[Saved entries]
----------------
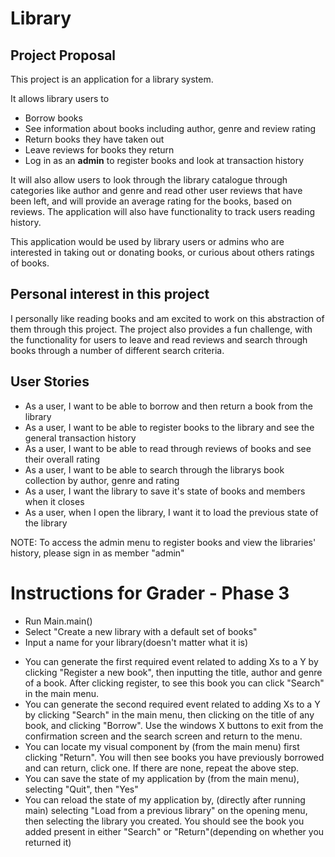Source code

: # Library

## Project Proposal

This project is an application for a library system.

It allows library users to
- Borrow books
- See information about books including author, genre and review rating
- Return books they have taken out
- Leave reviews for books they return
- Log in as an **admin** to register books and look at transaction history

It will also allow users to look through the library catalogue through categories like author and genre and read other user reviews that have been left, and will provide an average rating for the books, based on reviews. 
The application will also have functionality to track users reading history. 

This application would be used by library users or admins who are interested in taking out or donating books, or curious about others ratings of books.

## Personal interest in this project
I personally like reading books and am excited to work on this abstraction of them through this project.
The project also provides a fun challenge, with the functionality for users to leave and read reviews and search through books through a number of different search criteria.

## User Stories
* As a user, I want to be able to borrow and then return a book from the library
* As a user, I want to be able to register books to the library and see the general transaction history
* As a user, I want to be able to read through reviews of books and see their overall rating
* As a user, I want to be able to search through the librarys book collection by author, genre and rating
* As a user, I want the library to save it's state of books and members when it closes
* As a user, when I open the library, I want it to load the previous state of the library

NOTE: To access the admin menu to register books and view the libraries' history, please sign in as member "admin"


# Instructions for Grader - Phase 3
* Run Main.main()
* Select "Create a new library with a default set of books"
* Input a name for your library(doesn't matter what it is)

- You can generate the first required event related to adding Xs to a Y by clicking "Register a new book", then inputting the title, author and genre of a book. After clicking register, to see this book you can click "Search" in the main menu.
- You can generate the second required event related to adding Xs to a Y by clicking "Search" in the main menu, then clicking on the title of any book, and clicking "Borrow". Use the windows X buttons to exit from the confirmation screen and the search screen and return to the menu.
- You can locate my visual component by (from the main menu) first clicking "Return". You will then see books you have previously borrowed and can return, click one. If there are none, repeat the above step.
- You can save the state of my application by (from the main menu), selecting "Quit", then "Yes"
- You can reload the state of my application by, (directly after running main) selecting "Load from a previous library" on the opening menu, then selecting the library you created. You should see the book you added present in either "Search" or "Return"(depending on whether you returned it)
----------------
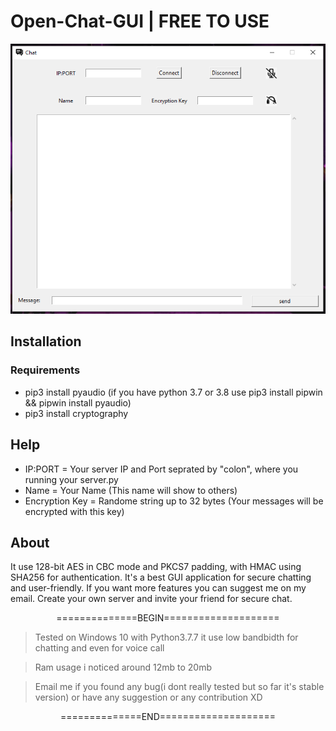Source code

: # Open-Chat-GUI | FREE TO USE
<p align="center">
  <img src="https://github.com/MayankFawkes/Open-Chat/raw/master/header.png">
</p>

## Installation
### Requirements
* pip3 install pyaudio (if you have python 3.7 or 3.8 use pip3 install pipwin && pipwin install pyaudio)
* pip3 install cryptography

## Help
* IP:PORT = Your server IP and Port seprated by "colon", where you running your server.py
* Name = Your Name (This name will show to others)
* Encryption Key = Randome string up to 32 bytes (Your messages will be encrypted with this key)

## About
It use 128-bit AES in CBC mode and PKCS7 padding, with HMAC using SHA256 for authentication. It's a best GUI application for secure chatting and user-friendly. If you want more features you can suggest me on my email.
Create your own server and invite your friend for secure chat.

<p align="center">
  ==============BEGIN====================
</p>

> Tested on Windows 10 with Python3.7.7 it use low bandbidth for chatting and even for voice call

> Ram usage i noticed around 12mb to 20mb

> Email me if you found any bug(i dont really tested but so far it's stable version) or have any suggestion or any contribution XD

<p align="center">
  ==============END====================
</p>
----------------
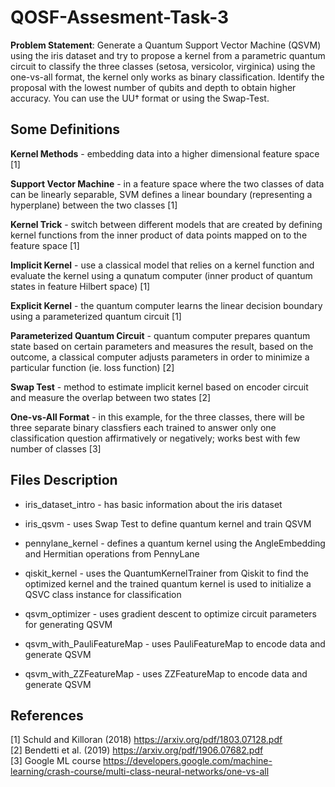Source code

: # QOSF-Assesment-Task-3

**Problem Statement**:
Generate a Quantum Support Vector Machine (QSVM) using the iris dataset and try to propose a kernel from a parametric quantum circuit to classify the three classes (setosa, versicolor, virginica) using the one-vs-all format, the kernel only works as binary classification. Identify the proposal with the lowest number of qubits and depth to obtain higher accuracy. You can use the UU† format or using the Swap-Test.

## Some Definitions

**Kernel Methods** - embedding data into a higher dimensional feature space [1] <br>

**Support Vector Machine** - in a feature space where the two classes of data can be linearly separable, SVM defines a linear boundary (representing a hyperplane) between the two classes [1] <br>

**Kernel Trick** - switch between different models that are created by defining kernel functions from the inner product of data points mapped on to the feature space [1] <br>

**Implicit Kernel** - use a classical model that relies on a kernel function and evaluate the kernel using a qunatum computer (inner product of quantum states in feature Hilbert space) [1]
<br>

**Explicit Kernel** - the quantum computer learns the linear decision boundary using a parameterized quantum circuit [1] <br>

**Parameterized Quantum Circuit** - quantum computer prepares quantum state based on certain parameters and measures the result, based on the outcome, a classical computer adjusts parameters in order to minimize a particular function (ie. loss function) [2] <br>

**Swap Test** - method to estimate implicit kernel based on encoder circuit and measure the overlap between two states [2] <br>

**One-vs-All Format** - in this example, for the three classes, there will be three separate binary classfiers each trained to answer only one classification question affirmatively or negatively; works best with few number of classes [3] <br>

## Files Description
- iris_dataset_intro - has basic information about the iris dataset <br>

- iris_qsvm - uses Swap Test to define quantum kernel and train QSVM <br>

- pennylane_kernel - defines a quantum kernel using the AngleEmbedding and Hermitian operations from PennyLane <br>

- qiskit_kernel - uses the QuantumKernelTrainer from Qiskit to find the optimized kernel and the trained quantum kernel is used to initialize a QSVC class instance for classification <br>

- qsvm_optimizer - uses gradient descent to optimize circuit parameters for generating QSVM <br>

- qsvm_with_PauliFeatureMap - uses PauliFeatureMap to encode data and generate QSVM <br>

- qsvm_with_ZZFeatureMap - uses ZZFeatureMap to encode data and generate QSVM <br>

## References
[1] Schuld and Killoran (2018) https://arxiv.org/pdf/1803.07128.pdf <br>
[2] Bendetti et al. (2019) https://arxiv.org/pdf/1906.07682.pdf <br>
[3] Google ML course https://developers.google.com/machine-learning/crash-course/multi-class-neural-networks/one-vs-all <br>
----------------
WHAT IS BEING ASKED
Check each line of the entries above for the word "best". List the ones that have it.

COMPLETED EXERCISE
It use 128-bit AES in CBC mode and PKCS7 padding, with HMAC using SHA256 for authentication. It's a best GUI application for secure chatting and user-friendly. If you want more features you can suggest me on my email.
**One-vs-All Format** - in this example, for the three classes, there will be three separate binary classfiers each trained to answer only one classification question affirmatively or negatively; works best with few number of classes [3] <br>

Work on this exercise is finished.